Nicola Lagioia: minima&moralia è nata nell’estate del 2009, ma ne parlavamo da almeno un annetto. In particolare, ne parlava un piccolo gruppo di scrittori e intellettuali formatosi per le ragioni più disparate intorno alla casa editrice minimum fax ma ben distinto da essa. Se non ricordo male l’idea iniziale l’ha avuta Christian Raimo, che prima ha bombardato di mail i futuri redattori, e poi ha fatto lo stesso con gli editori di minimum fax.
Quanti sono i redattori oggi, se si escludono i contributi occasionali?
NL: i redattori di minima&moralia, oltre a Francesco Pacifico, Christian Raimo e il sottoscritto, sono: Damiano Abeni, Gianluca Cataldo, Cristiano de Majo, Fabio Guarnaccia, Alessandro Leogrande, Francesco Longo, Tiziana Lo Porto, Carlo Mazza Galanti, Gorgio Vasta. Abbiamo anche una caporedattrice generosamente offerta da minimum fax, Giulia Bussotti, la quale dà quotidianamente ordine e senso ai post che ognuno di noi le invia indiscriminatamente.
Da che cosa è scaturita l’idea del blog?
NL: Come dicevo, l’idea era quella di raccogliere i contributi di alcune (a nostro parere) brillanti intelligenze che – tra i tanti altri – avevano avuto la casa editrice minimum fax come punto d’incontro.

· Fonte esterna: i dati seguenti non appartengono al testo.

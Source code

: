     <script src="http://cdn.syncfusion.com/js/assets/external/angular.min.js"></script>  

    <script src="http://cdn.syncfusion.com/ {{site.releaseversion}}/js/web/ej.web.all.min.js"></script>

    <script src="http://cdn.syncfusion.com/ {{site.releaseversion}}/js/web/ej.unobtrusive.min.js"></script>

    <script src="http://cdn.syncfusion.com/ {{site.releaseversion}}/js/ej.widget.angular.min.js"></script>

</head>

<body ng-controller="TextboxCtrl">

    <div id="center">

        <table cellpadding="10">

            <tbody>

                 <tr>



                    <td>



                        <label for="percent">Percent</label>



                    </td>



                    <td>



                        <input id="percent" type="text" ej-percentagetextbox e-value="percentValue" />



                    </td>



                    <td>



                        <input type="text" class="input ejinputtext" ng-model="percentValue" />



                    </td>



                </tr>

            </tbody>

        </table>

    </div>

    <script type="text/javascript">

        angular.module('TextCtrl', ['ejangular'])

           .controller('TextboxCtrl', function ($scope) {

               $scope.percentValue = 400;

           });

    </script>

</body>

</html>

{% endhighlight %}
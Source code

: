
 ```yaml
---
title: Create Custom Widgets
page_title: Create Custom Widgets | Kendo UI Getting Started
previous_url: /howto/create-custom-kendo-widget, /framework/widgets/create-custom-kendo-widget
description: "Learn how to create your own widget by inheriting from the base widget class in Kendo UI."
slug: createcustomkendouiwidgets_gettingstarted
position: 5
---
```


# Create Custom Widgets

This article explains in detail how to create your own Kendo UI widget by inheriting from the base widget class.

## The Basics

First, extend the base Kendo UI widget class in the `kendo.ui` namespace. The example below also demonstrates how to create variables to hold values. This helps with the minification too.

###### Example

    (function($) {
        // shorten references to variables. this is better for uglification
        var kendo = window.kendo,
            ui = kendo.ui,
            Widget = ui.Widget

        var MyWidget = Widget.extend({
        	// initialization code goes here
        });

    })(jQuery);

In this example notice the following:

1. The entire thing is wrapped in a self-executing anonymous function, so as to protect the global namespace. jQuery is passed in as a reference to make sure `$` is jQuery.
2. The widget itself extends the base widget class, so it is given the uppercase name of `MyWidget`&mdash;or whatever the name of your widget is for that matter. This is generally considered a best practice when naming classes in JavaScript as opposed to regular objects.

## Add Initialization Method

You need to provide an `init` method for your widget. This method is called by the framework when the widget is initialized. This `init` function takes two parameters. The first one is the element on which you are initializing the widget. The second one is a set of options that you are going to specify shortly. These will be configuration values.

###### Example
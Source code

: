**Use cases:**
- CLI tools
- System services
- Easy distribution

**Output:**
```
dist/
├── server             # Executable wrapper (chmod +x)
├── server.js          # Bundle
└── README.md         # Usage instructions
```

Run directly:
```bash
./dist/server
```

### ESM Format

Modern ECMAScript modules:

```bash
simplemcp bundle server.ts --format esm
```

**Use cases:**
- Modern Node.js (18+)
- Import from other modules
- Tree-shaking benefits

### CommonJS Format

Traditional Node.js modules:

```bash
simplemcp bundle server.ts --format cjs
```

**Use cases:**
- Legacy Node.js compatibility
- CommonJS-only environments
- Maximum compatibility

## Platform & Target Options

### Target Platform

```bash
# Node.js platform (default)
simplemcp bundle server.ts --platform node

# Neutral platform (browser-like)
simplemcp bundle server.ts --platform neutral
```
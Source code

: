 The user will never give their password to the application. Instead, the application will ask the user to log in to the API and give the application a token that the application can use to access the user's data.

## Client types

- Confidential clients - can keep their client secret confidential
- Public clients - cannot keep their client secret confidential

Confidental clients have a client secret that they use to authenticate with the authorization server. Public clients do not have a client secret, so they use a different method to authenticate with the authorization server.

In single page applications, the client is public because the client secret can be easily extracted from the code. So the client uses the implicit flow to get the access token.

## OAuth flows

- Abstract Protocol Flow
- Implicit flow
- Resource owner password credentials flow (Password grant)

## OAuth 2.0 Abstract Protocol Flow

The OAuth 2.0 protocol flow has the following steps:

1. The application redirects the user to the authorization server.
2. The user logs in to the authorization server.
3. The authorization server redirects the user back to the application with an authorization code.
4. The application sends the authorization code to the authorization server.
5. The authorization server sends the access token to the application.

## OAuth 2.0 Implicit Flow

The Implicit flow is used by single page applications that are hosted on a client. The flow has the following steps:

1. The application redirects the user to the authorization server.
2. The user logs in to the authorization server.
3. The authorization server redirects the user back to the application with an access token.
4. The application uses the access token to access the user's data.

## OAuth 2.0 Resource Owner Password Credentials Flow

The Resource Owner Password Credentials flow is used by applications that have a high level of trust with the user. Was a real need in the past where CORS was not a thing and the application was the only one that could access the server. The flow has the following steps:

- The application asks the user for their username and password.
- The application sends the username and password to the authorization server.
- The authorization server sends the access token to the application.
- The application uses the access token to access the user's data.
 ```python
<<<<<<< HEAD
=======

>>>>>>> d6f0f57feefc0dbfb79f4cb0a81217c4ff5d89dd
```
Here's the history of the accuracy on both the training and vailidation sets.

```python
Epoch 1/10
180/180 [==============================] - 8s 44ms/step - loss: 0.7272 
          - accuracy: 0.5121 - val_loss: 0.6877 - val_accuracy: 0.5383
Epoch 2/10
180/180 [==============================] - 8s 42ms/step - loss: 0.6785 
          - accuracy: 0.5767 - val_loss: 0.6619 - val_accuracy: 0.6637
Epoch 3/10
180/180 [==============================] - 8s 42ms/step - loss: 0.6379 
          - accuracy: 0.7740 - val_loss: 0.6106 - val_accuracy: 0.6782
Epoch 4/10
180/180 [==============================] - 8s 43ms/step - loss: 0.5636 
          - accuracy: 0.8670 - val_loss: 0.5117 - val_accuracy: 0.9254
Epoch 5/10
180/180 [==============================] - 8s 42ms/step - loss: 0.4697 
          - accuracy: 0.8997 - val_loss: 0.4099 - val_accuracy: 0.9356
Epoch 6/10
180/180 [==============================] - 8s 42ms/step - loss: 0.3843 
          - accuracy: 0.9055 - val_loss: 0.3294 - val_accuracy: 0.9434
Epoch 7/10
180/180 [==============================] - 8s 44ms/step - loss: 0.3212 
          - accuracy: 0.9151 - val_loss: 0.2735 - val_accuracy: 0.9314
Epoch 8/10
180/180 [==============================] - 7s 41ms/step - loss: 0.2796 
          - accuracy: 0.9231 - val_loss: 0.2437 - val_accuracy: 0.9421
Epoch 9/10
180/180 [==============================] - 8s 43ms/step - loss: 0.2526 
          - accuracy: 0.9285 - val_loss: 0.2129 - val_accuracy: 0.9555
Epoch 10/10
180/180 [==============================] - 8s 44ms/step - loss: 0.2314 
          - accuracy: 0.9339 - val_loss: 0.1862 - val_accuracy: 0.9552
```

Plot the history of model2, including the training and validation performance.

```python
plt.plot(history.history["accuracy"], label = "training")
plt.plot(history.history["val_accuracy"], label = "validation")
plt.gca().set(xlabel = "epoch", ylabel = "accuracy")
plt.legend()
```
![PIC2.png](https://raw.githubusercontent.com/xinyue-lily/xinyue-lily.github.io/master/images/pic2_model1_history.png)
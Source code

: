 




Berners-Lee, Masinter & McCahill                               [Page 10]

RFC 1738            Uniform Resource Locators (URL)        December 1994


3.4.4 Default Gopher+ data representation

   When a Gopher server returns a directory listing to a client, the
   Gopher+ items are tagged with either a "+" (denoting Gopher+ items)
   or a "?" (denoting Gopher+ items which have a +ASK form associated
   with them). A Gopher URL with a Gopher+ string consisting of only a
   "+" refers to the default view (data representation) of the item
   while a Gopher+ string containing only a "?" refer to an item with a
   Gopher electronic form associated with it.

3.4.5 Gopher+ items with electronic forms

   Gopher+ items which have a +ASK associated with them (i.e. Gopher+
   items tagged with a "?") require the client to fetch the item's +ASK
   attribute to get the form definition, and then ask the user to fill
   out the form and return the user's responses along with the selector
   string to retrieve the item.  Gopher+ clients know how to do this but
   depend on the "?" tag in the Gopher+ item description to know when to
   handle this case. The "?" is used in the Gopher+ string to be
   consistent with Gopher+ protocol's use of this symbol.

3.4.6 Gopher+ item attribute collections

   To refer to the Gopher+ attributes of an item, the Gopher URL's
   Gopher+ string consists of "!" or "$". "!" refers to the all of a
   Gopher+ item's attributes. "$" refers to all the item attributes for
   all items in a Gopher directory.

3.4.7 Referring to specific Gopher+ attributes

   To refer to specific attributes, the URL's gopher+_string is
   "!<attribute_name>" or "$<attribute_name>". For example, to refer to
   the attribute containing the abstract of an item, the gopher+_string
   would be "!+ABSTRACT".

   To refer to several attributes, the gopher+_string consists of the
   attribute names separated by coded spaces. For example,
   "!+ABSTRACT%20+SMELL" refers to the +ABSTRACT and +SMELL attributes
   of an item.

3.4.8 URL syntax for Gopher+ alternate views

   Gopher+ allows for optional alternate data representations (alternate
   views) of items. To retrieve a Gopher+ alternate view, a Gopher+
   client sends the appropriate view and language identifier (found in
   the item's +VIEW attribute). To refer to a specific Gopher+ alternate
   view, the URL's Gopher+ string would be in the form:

Allo stesso tempo, era fondamentale che la casa editrice minimum fax non interferisse più di tanto con la poetica di ogni singolo autore, non dettasse la linea, lasciasse insomma liberi i vari redattori di scrivere quello che gli pareva, potendo dire tuttavia la propria e non vincolante sul livello qualitativo dei contenuti, consegna alla quale la casa editrice si è fino ad ora attenuta.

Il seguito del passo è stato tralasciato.